Quantum Optics 2

• Short and ultra-short light pulses: including Q-switching and mode coupling (active and passive)
• Photon statistics and nonclassical light: e.g. shot noise and photon correlations, micromaser
• Gaussian beams and laser resonators: including optical modes and Bessel beams
• Nonlinear optics: including frequency doubling and phase matching
• Three-wave mixing: including optical parametric fluorescence and oscillation
• Four-wave mixing: e.g. frequency tripling and phase conjugation

After successful participation in this module, the student will be able to

• know and apply different concepts for generating light pulses
• identify fundamental noise properties of light and indicate appropriate control mechanisms.
• discuss the origin and properties of light rays
• describe various effects of nonlinear optics and the experimental methods for their visualization and implementation

No preconditions in addition to the requirements for the Master’s program in Physics.

The lecture concentrates on the presentation and discussion of universal effects of quantum optics, which are applied in all laser-based research fields. Using selected examples, the calculation of the underlying models are quantitatively shown and intuitively explained. The experimental implementation in the laboratory is discussed qualitatively. Great importance is attached to stimulating interactive discussion with the students and among the students about what has just been learned. In the classroom session (exercise), the students are instructed to independently deepen the topics explained in the lecture through their own recherche. Using problem examples, the learning contents are practised so that the students can explain and apply what they have learnt independently. Students are involved in scientific discussions and their own analytical-physical thinking skills are promoted.

Blackboard for the quantitative analysis of the effects, overhead projection for the discussion of experimentally obtained results and implemented experimental set-ups.

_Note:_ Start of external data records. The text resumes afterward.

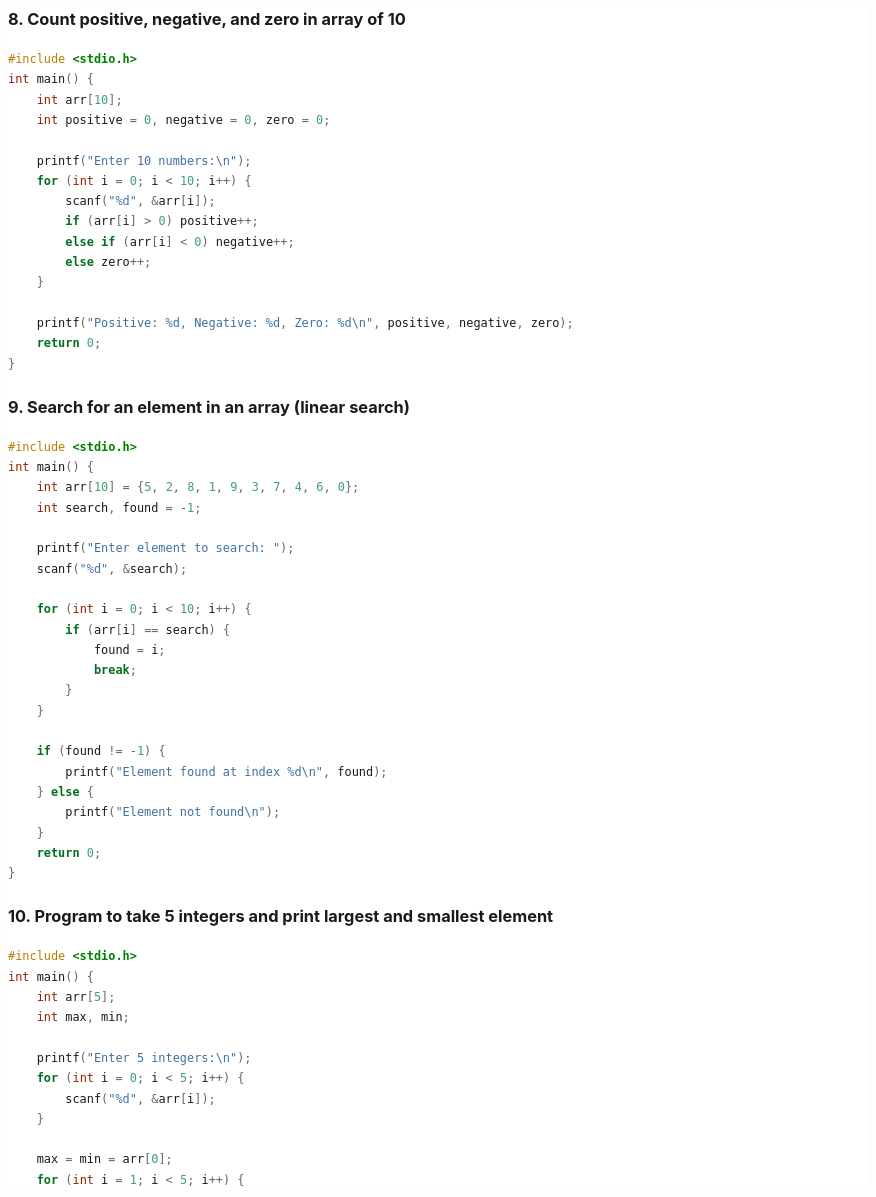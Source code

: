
 ```c
```

### 8. Count positive, negative, and zero in array of 10
```c
#include <stdio.h>
int main() {
    int arr[10];
    int positive = 0, negative = 0, zero = 0;
    
    printf("Enter 10 numbers:\n");
    for (int i = 0; i < 10; i++) {
        scanf("%d", &arr[i]);
        if (arr[i] > 0) positive++;
        else if (arr[i] < 0) negative++;
        else zero++;
    }
    
    printf("Positive: %d, Negative: %d, Zero: %d\n", positive, negative, zero);
    return 0;
}
```

### 9. Search for an element in an array (linear search)
```c
#include <stdio.h>
int main() {
    int arr[10] = {5, 2, 8, 1, 9, 3, 7, 4, 6, 0};
    int search, found = -1;
    
    printf("Enter element to search: ");
    scanf("%d", &search);
    
    for (int i = 0; i < 10; i++) {
        if (arr[i] == search) {
            found = i;
            break;
        }
    }
    
    if (found != -1) {
        printf("Element found at index %d\n", found);
    } else {
        printf("Element not found\n");
    }
    return 0;
}
```

### 10. Program to take 5 integers and print largest and smallest element
```c
#include <stdio.h>
int main() {
    int arr[5];
    int max, min;
    
    printf("Enter 5 integers:\n");
    for (int i = 0; i < 5; i++) {
        scanf("%d", &arr[i]);
    }
    
    max = min = arr[0];
    for (int i = 1; i < 5; i++) {
```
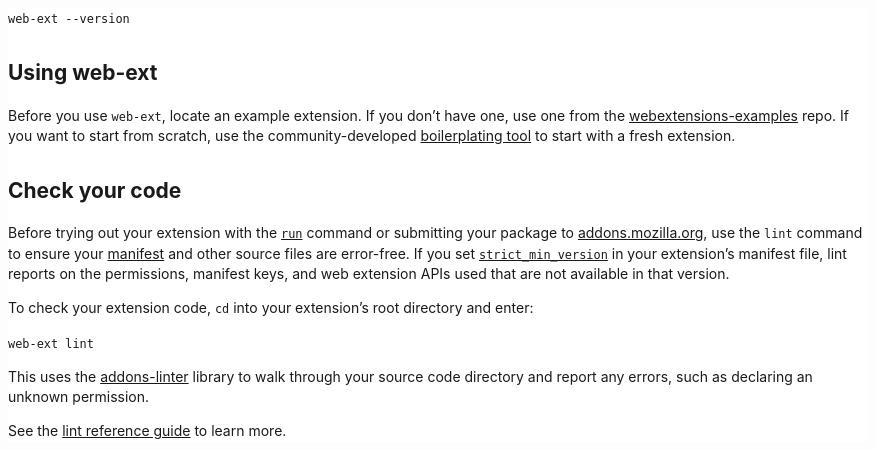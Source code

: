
 ```shell
web-ext --version
```

</div>
</article>
</section>





<section id="using-web-ext-section" class="module">
<article class="module-content grid-x grid-padding-x">
<div class="cell small-12">

## Using web-ext

Before you use `web-ext`, locate an example extension. If you don’t have one, use one from the [webextensions-examples](https://github.com/mdn/webextensions-examples) repo. If you want to start from scratch, use the community-developed [boilerplating tool](https://extensionworkshop.com/documentation/develop/browser-extension-development-tools/#boilerplating-tools) to start with a fresh extension.

</div>
</article>
</section>






<section id="check-with-lint" class="module">
<article class="module-content grid-x grid-padding-x">
<div class="cell small-12">

## Check your code

Before trying out your extension with the [`run`](/documentation/develop/web-ext-command-reference/#web-ext-run) command or submitting your package to [addons.mozilla.org](https://addons.mozilla.org/firefox/), use the `lint` command to ensure your [manifest](https://developer.mozilla.org/Add-ons/WebExtensions/manifest.json) and other source files are error-free. If you set [`strict_min_version`](https://developer.mozilla.org/docs/Mozilla/Add-ons/WebExtensions/manifest.json/browser_specific_settings) in your extension’s manifest file, lint reports on the permissions, manifest keys, and web extension APIs used that are not available in that version.

To check your extension code, `cd` into your extension’s root directory and enter:

```shell
web-ext lint
```

This uses the [addons-linter](https://github.com/mozilla/addons-linter) library to walk through your source code directory and report any errors, such as declaring an unknown permission.

See the [lint reference guide](/documentation/develop/web-ext-command-reference/#web-ext-lint) to learn more.

</div>
</article>
</section>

• L. Allen, J.H. Eberly: Optical Resonance and Two-Level Atoms
• R.W. Boyd: Nonlinear Optics
• W. Demtröder: Laser Spectroscopy
• L. Mandel, E. Wolf: Optical Coherence and Quantum Optics
• P.W. Milonni, J.H. Eberly: Lasers
• B. Saleh, M. Teich: Fundamentals of Photonics
• A.E. Siegmann: Lasers
• M. Weissbluth: Photon-Atom Interactions

There will be an oral exam of 25 minutes duration. Therein the achievement of the competencies given in section learning outcome is tested exemplarily at least to the given cognition level using comprehension questions, discussions based on sketches and simple estimations.

For example an assignment in the exam might be:

• How can we distinguish between classical light sources and quantum light emitting sources?
• How can intensive laser light open up new spectral ranges?